Gauges of developing-nation currencies and stocks remained lower even after the People’s Bank of China kept its daily yuan fixing steady for a second day, spurring gains in the onshore and offshore rates. Figures at the weekend showed consumer prices in the world’s second-biggest economy increased by less than the official target, adding to concern that more measures will be needed to support growth.
Last week’s US jobs data also didn’t help the ringgit, according to Rabobank Group.
The ringgit weakened 0.3 percent to 4.3995 a dollar as of 10.25am in Kuala Lumpur after falling as much as 0.8 percent earlier, according to prices from local banks compiled by Bloomberg. The currency slumped 2.1 percent last week as the yuan posted its biggest slide since an August devaluation on speculation China may seek to depreciate its currency to prop up exports.
“No one really believes the China situation has been resolved so more panic today or at least this week,” said Michael Every, Hong Kong-based head of financial-markets research at Rabobank in Hong Kong. “There’s a knee-jerk reaction to the stronger payrolls, so they’re going to keep hiking and that’s good for the dollar.”
Factory output
US employers added 292,000 workers in December, exceeding the highest estimate in a Bloomberg survey, according to a Labor Department report on Friday. An index tracking the dollar against 10 major currencies rose to the highest level that day since at least 2004.
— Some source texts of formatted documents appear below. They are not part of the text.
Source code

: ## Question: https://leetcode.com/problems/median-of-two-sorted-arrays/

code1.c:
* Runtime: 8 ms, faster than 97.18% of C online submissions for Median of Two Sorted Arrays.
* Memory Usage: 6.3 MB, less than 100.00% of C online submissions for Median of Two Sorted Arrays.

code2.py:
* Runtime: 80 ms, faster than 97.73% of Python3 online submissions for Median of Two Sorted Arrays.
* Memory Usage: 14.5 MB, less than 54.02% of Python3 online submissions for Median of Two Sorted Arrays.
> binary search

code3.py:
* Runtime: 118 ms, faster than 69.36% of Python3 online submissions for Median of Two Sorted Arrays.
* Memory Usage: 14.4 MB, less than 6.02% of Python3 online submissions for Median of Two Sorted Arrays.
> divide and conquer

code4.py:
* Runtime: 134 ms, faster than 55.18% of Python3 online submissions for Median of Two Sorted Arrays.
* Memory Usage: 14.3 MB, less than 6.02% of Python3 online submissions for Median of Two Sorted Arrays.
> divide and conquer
A report later today may show Malaysia’s factory output rose 4.1 percent in November from a year earlier, after advancing 4.2 percent the previous month, according to the median estimate in a Bloomberg survey. Brent crude fell for a sixth day, damping the outlook for Malaysia as Asia’s only major net oil exporter. The commodity is trading at its lowest level since 2004.
The FTSE Bursa Malaysia KLCI Index of shares dropped 0.5 percent, extending last week’s 2.1 percent decline. The yield on government bonds due in 2020 rose one basis point to 3.53 percent.